Dataset entries:
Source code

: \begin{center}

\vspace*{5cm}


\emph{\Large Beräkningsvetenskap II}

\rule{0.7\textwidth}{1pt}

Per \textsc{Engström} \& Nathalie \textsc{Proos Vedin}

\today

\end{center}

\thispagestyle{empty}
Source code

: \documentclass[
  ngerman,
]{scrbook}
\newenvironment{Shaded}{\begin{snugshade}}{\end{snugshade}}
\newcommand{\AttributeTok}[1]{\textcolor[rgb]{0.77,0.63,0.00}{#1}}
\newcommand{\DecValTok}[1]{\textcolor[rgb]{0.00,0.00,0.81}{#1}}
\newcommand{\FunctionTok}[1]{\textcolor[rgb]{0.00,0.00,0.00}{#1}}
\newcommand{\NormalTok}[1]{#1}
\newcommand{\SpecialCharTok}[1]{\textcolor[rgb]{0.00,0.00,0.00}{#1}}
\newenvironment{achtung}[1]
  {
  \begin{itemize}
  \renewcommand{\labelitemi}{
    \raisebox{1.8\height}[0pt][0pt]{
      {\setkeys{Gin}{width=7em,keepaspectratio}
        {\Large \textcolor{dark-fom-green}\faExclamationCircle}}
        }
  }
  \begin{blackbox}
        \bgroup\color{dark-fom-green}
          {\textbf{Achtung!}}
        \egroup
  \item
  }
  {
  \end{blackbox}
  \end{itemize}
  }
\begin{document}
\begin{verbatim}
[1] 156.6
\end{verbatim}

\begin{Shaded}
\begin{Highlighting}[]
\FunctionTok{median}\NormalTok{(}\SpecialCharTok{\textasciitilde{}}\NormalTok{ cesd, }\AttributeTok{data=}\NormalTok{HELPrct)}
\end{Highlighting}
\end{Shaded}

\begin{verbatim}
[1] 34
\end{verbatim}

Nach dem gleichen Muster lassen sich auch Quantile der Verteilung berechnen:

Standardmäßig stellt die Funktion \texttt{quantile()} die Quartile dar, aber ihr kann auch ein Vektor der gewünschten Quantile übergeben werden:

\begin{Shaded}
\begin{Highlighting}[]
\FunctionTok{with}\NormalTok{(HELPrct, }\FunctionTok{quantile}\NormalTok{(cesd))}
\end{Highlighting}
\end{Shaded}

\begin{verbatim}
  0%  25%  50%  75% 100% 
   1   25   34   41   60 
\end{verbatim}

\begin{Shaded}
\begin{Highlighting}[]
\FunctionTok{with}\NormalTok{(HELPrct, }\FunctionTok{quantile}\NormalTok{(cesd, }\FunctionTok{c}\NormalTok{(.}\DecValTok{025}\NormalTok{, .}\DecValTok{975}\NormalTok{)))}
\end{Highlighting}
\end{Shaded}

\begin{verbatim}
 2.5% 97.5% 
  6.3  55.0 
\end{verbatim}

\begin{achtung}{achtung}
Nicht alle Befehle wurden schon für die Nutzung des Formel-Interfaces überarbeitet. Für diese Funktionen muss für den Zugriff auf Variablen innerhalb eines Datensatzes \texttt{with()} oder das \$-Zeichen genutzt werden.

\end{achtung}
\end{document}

→ REQUIRED WORK
Reproduce every entry shown above, precisely as it stands.

→ RESPONSE
Source code

: \begin{center}

\vspace*{5cm}


\emph{\Large Beräkningsvetenskap II}

\rule{0.7\textwidth}{1pt}

Per \textsc{Engström} \& Nathalie \textsc{Proos Vedin}

\today

\end{center}

\thispagestyle{empty}
Source code

: \documentclass[
  ngerman,
]{scrbook}
\newenvironment{Shaded}{\begin{snugshade}}{\end{snugshade}}
\newcommand{\AttributeTok}[1]{\textcolor[rgb]{0.77,0.63,0.00}{#1}}
\newcommand{\DecValTok}[1]{\textcolor[rgb]{0.00,0.00,0.81}{#1}}
\newcommand{\FunctionTok}[1]{\textcolor[rgb]{0.00,0.00,0.00}{#1}}
\newcommand{\NormalTok}[1]{#1}
\newcommand{\SpecialCharTok}[1]{\textcolor[rgb]{0.00,0.00,0.00}{#1}}
\newenvironment{achtung}[1]
  {
  \begin{itemize}
  \renewcommand{\labelitemi}{
    \raisebox{1.8\height}[0pt][0pt]{
      {\setkeys{Gin}{width=7em,keepaspectratio}
        {\Large \textcolor{dark-fom-green}\faExclamationCircle}}
        }
  }
  \begin{blackbox}
        \bgroup\color{dark-fom-green}
          {\textbf{Achtung!}}
        \egroup
  \item
  }
  {
  \end{blackbox}
  \end{itemize}
  }
\begin{document}
\begin{verbatim}
[1] 156.6
\end{verbatim}

\begin{Shaded}
\begin{Highlighting}[]
\FunctionTok{median}\NormalTok{(}\SpecialCharTok{\textasciitilde{}}\NormalTok{ cesd, }\AttributeTok{data=}\NormalTok{HELPrct)}
\end{Highlighting}
\end{Shaded}

\begin{verbatim}
[1] 34
\end{verbatim}

Nach dem gleichen Muster lassen sich auch Quantile der Verteilung berechnen:

Standardmäßig stellt die Funktion \texttt{quantile()} die Quartile dar, aber ihr kann auch ein Vektor der gewünschten Quantile übergeben werden:

\begin{Shaded}
\begin{Highlighting}[]
\FunctionTok{with}\NormalTok{(HELPrct, }\FunctionTok{quantile}\NormalTok{(cesd))}
\end{Highlighting}
\end{Shaded}

\begin{verbatim}
  0%  25%  50%  75% 100% 
   1   25   34   41   60 
\end{verbatim}

\begin{Shaded}
\begin{Highlighting}[]
\FunctionTok{with}\NormalTok{(HELPrct, }\FunctionTok{quantile}\NormalTok{(cesd, }\FunctionTok{c}\NormalTok{(.}\DecValTok{025}\NormalTok{, .}\DecValTok{975}\NormalTok{)))}
\end{Highlighting}
\end{Shaded}

\begin{verbatim}
 2.5% 97.5% 
  6.3  55.0 
\end{verbatim}

\begin{achtung}{achtung}
Nicht alle Befehle wurden schon für die Nutzung des Formel-Interfaces überarbeitet. Für diese Funktionen muss für den Zugriff auf Variablen innerhalb eines Datensatzes \texttt{with()} oder das \$-Zeichen genutzt werden.

\end{achtung}
\end{document}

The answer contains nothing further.